Kendisi de bir robot ama diğerlerinden çok farklı. Öncelikle kolyeli ve tek küpeli, üstelik bir de siyah renkte! Dışındaki farklılık içine de yansımış olacak ki, her şeyi merak ediyor ve durmadan soru soruyor. Oteldeki diğer robotlar tarafından devamlı alay konusu edilse de hemen her gün, hayatına heyecan katacak yeni bir şeyin peşine düşüyor. Zaten kodlarına işlenen görev hiç kendisine göre değil!

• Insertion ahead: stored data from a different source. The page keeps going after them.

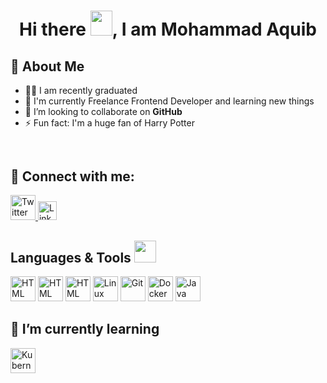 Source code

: # <h1 align="center"> Hi there <img src="https://github.com/MartinHeinz/MartinHeinz/blob/master/wave.gif" width="35px" height="40px"></img>, I am Mohammad Aquib</h1>

<!-- about me -->
## :raising_hand: About Me
- :man_student: I am recently graduated
- 🌱 I'm currently Freelance Frontend Developer and learning new things  
- 👯 I’m looking to collaborate on **GitHub**
- ⚡ Fun fact: I'm a huge fan of Harry Potter 

<!-- connect with me -->
## <div id="badges"><img src="https://komarev.com/ghpvc/?username=mdaquib171&style=flat-square&color=blueviolet" alt=""/></div>
## :speech_balloon: Connect with me: 
<a href="https://twitter.com/mohdaquib171">
  <img src="https://cdn.worldvectorlogo.com/logos/twitter-6.svg" title="Twitter" alt="Twitter Account" width="40"/>
</a>
<a href="https://www.linkedin.com/in/mohdaquib171/">
  <img src="https://cdn.worldvectorlogo.com/logos/linkedin-icon-2.svg" title="Linkedin" alt="Linkedin Account" width="30"/>
</a>

<!-- Language and Tools -->
<h2>Languages & Tools <img src = "https://media2.giphy.com/media/QssGEmpkyEOhBCb7e1/giphy.gif?cid=ecf05e47a0n3gi1bfqntqmob8g9aid1oyj2wr3ds3mg700bl&rid=giphy.gif" height = 35px> </h2>
<p>    
  <img src="https://img.icons8.com/color/2x/html-5.png"  alt="HTML"  width="40"  height="40"/>
  <img src="https://img.icons8.com/color/344/css3.png"  alt="HTML"  width="40"  height="40"/>
  <img src="https://img.icons8.com/color/452/javascript--v1.png"  alt="HTML"  width="40"  height="40"/>
  <img src="https://img.icons8.com/color/2x/linux.png"/ alt="Linux" width="40" height="40">
  <img src="https://img.icons8.com/color/2x/git.png"  alt="Git"  width="40"  height="40"/> 
  <img src="https://img.icons8.com/fluent/2x/docker.png"/ alt="Docker" width="40" height="40">
  <img src="https://img.icons8.com/color/2x/java-coffee-cup-logo.png"  alt="Java"  width="40"  height="40"/>
<p>
<h2>📖 I’m currently learning</h2>
</p>
<p>
  <img src="https://img.icons8.com/color/2x/kubernetes.png"/ alt="Kubernetes" width="40" height="40">
  <!-- <img src="https://img.icons8.com/color/2x/golang.png" alt="GoLang" width="40" height="40"/> -->
</p>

Dışarıda onu çağıran koskoca bir dünya varken, hurdaya dönüşene dek temizlik yapacak hâli yok ya! Hımm, belki de kötülükleri ortadan kaldırmalı...
Kahramanımızın hedefi büyük; ama öncelikle karşısına sürekli engel çıkaran X-ray'i dize getirmeli. Eh, onun için de biricik dostu Jeneratör Jena'nın harika bir planı var. Sonrası ise elbette özgürlüğün sınırlarını zorlayacak baş döndürücü bir macera!
Dünyayı çok daha yakından tanımak isteyen bir robotun izinde okurları hayata dair bambaşka sorgulamalara iten Küçük Kara Robot; farklı arayışların ve merak duygusunun bireyin kendini gerçekleştirme serüvenine nasıl katkı sunduğunu gösteren, uzun süre akıllarda yer edecek, sürükleyici bir roman.